▸ **What to work on**
Reproduce the records below in full and exactly, without their images.
── Records to process
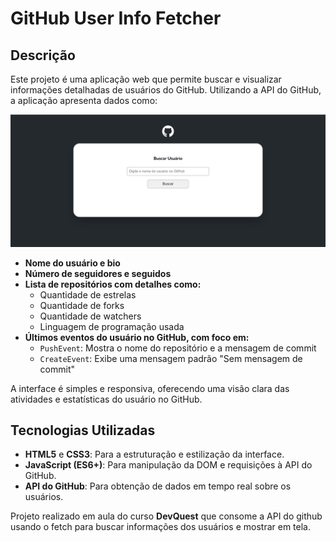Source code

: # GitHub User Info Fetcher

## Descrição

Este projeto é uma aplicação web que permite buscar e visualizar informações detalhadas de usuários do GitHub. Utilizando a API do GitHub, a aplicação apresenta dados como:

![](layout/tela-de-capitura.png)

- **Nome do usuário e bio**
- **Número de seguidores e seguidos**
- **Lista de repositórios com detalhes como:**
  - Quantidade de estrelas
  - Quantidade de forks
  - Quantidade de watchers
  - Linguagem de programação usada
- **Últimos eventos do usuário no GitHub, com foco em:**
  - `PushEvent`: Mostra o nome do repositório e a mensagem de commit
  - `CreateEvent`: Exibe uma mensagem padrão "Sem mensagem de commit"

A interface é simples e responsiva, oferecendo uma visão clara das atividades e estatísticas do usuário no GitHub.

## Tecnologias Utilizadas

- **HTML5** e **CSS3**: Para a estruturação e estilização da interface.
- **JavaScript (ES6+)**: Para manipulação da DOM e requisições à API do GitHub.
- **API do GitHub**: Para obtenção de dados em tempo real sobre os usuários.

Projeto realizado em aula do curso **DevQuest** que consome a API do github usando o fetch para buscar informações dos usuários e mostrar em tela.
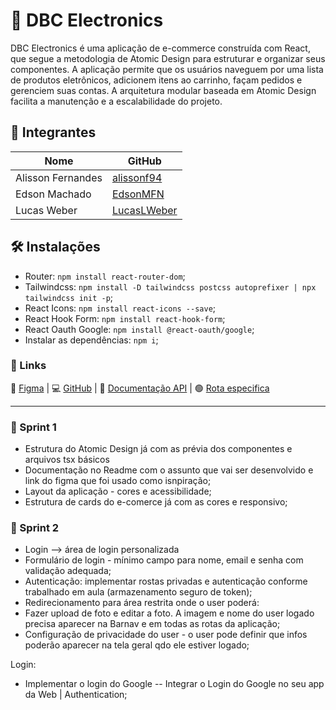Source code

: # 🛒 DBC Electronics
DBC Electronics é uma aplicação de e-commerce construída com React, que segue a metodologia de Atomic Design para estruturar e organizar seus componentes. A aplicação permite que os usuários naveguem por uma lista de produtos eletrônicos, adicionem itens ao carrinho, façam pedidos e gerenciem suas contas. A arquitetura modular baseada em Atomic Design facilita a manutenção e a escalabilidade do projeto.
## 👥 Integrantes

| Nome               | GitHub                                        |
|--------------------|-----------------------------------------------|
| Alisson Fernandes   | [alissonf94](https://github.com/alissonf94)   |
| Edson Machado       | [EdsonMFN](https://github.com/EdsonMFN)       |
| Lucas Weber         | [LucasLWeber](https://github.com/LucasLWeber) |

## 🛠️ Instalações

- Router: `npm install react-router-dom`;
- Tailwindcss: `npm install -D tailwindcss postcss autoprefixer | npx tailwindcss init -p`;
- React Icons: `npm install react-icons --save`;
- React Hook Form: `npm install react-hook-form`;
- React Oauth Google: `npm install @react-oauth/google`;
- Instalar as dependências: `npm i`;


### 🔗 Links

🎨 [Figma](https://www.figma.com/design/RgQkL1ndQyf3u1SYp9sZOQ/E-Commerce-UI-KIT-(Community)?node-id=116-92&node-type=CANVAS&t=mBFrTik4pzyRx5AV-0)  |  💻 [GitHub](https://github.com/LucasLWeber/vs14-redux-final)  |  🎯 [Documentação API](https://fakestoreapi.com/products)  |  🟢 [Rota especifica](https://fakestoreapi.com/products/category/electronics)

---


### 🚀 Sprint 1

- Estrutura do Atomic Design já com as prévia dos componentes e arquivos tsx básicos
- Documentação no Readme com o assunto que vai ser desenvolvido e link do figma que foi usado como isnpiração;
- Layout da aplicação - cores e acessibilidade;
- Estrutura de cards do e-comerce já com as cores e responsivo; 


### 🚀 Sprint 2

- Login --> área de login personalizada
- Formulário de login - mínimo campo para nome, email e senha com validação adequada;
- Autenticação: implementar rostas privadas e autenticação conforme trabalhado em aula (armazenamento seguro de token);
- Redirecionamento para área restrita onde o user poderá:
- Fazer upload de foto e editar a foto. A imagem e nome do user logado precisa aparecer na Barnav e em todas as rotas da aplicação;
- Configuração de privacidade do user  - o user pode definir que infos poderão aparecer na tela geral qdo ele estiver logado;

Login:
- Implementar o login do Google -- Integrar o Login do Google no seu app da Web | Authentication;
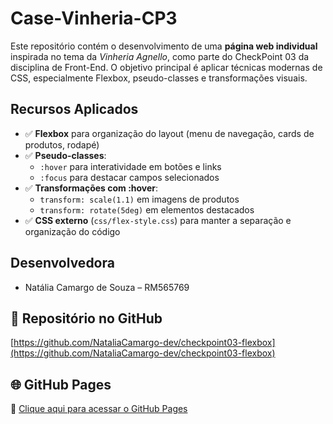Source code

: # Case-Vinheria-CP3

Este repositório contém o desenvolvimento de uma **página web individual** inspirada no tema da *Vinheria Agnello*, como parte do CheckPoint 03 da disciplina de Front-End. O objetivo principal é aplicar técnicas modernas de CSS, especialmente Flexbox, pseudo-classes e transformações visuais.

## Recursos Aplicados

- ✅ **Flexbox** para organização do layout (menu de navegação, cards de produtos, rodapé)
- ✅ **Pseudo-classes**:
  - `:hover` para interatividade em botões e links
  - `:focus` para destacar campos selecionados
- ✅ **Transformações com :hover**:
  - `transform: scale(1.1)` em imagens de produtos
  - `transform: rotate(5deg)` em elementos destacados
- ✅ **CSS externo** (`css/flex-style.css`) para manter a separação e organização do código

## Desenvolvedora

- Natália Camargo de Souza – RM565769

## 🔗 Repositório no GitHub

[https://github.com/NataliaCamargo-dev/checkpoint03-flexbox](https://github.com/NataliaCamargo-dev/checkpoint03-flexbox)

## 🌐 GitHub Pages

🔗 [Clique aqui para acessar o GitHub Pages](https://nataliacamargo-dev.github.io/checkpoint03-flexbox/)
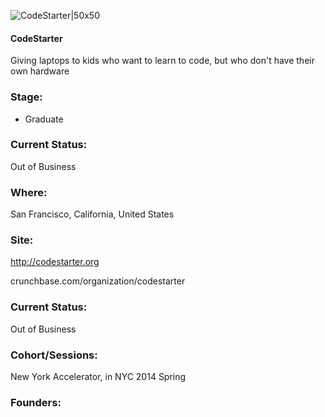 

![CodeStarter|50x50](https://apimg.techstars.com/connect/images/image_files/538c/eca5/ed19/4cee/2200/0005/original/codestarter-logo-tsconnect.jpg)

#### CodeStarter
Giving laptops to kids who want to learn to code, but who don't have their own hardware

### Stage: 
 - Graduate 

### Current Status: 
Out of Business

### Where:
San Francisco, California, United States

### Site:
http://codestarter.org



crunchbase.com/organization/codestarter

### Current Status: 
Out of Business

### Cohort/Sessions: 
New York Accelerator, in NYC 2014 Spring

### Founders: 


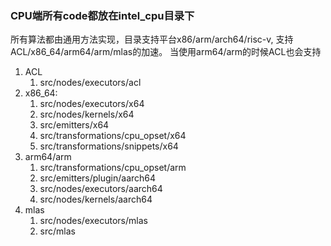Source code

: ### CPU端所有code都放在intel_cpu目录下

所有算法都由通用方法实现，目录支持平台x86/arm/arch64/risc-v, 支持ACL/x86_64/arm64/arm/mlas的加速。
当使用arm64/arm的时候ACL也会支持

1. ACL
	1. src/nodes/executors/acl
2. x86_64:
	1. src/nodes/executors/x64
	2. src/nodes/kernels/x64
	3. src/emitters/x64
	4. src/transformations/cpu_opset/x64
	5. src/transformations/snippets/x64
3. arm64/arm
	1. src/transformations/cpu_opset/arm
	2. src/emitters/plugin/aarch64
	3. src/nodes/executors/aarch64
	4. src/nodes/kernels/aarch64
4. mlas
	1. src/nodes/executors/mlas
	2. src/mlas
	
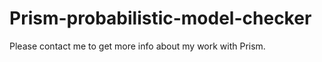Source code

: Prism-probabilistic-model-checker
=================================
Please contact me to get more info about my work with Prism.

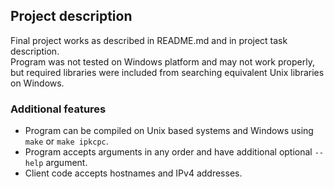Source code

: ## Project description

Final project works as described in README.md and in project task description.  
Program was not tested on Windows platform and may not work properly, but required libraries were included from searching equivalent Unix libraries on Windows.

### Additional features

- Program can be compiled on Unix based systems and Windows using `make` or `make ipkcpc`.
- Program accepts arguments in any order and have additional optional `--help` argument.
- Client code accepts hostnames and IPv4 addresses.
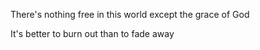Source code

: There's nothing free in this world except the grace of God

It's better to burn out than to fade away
────
▸ **Worked solution**
Source code

: # GitHub User Info Fetcher

## Descrição

Este projeto é uma aplicação web que permite buscar e visualizar informações detalhadas de usuários do GitHub. Utilizando a API do GitHub, a aplicação apresenta dados como:

![](layout/tela-de-capitura.png)

- **Nome do usuário e bio**
- **Número de seguidores e seguidos**
- **Lista de repositórios com detalhes como:**
  - Quantidade de estrelas
  - Quantidade de forks
  - Quantidade de watchers
  - Linguagem de programação usada
- **Últimos eventos do usuário no GitHub, com foco em:**
  - `PushEvent`: Mostra o nome do repositório e a mensagem de commit
  - `CreateEvent`: Exibe uma mensagem padrão "Sem mensagem de commit"

A interface é simples e responsiva, oferecendo uma visão clara das atividades e estatísticas do usuário no GitHub.

## Tecnologias Utilizadas

- **HTML5** e **CSS3**: Para a estruturação e estilização da interface.
- **JavaScript (ES6+)**: Para manipulação da DOM e requisições à API do GitHub.
- **API do GitHub**: Para obtenção de dados em tempo real sobre os usuários.

Projeto realizado em aula do curso **DevQuest** que consome a API do github usando o fetch para buscar informações dos usuários e mostrar em tela.
Source code

: # 🛒 DBC Electronics
DBC Electronics é uma aplicação de e-commerce construída com React, que segue a metodologia de Atomic Design para estruturar e organizar seus componentes. A aplicação permite que os usuários naveguem por uma lista de produtos eletrônicos, adicionem itens ao carrinho, façam pedidos e gerenciem suas contas. A arquitetura modular baseada em Atomic Design facilita a manutenção e a escalabilidade do projeto.
## 👥 Integrantes

| Nome               | GitHub                                        |
|--------------------|-----------------------------------------------|
| Alisson Fernandes   | [alissonf94](https://github.com/alissonf94)   |
| Edson Machado       | [EdsonMFN](https://github.com/EdsonMFN)       |
| Lucas Weber         | [LucasLWeber](https://github.com/LucasLWeber) |

## 🛠️ Instalações

- Router: `npm install react-router-dom`;
- Tailwindcss: `npm install -D tailwindcss postcss autoprefixer | npx tailwindcss init -p`;
- React Icons: `npm install react-icons --save`;
- React Hook Form: `npm install react-hook-form`;
- React Oauth Google: `npm install @react-oauth/google`;
- Instalar as dependências: `npm i`;


### 🔗 Links

🎨 [Figma](https://www.figma.com/design/RgQkL1ndQyf3u1SYp9sZOQ/E-Commerce-UI-KIT-(Community)?node-id=116-92&node-type=CANVAS&t=mBFrTik4pzyRx5AV-0)  |  💻 [GitHub](https://github.com/LucasLWeber/vs14-redux-final)  |  🎯 [Documentação API](https://fakestoreapi.com/products)  |  🟢 [Rota especifica](https://fakestoreapi.com/products/category/electronics)

---


### 🚀 Sprint 1

- Estrutura do Atomic Design já com as prévia dos componentes e arquivos tsx básicos
- Documentação no Readme com o assunto que vai ser desenvolvido e link do figma que foi usado como isnpiração;
- Layout da aplicação - cores e acessibilidade;
- Estrutura de cards do e-comerce já com as cores e responsivo; 


### 🚀 Sprint 2

- Login --> área de login personalizada
- Formulário de login - mínimo campo para nome, email e senha com validação adequada;
- Autenticação: implementar rostas privadas e autenticação conforme trabalhado em aula (armazenamento seguro de token);
- Redirecionamento para área restrita onde o user poderá:
- Fazer upload de foto e editar a foto. A imagem e nome do user logado precisa aparecer na Barnav e em todas as rotas da aplicação;
- Configuração de privacidade do user  - o user pode definir que infos poderão aparecer na tela geral qdo ele estiver logado;

Login:
- Implementar o login do Google -- Integrar o Login do Google no seu app da Web | Authentication;
Source code

: # Case-Vinheria-CP3

Este repositório contém o desenvolvimento de uma **página web individual** inspirada no tema da *Vinheria Agnello*, como parte do CheckPoint 03 da disciplina de Front-End. O objetivo principal é aplicar técnicas modernas de CSS, especialmente Flexbox, pseudo-classes e transformações visuais.

## Recursos Aplicados

- ✅ **Flexbox** para organização do layout (menu de navegação, cards de produtos, rodapé)
- ✅ **Pseudo-classes**:
  - `:hover` para interatividade em botões e links
  - `:focus` para destacar campos selecionados
- ✅ **Transformações com :hover**:
  - `transform: scale(1.1)` em imagens de produtos
  - `transform: rotate(5deg)` em elementos destacados
- ✅ **CSS externo** (`css/flex-style.css`) para manter a separação e organização do código

## Desenvolvedora

- Natália Camargo de Souza – RM565769

## 🔗 Repositório no GitHub

[https://github.com/NataliaCamargo-dev/checkpoint03-flexbox](https://github.com/NataliaCamargo-dev/checkpoint03-flexbox)

## 🌐 GitHub Pages

🔗 [Clique aqui para acessar o GitHub Pages](https://nataliacamargo-dev.github.io/checkpoint03-flexbox/)

![CodeStarter|50x50](https://apimg.techstars.com/connect/images/image_files/538c/eca5/ed19/4cee/2200/0005/original/codestarter-logo-tsconnect.jpg)

#### CodeStarter
Giving laptops to kids who want to learn to code, but who don't have their own hardware

### Stage: 
 - Graduate 

### Current Status: 
Out of Business

### Where:
San Francisco, California, United States

### Site:
http://codestarter.org



crunchbase.com/organization/codestarter

### Current Status: 
Out of Business

### Cohort/Sessions: 
New York Accelerator, in NYC 2014 Spring

### Founders: 


Source code

: ### CPU端所有code都放在intel_cpu目录下

所有算法都由通用方法实现，目录支持平台x86/arm/arch64/risc-v, 支持ACL/x86_64/arm64/arm/mlas的加速。
当使用arm64/arm的时候ACL也会支持

1. ACL
	1. src/nodes/executors/acl
2. x86_64:
	1. src/nodes/executors/x64
	2. src/nodes/kernels/x64
	3. src/emitters/x64
	4. src/transformations/cpu_opset/x64
	5. src/transformations/snippets/x64
3. arm64/arm
	1. src/transformations/cpu_opset/arm
	2. src/emitters/plugin/aarch64
	3. src/nodes/executors/aarch64
	4. src/nodes/kernels/aarch64
4. mlas
	1. src/nodes/executors/mlas
	2. src/mlas
	
Source code

: Prism-probabilistic-model-checker
=================================
Please contact me to get more info about my work with Prism.

Source code

: ## Project description

Final project works as described in README.md and in project task description.  
Program was not tested on Windows platform and may not work properly, but required libraries were included from searching equivalent Unix libraries on Windows.

### Additional features

- Program can be compiled on Unix based systems and Windows using `make` or `make ipkcpc`.
- Program accepts arguments in any order and have additional optional `--help` argument.
- Client code accepts hostnames and IPv4 addresses.
Source code

: There's nothing free in this world except the grace of God

It's better to burn out than to fade away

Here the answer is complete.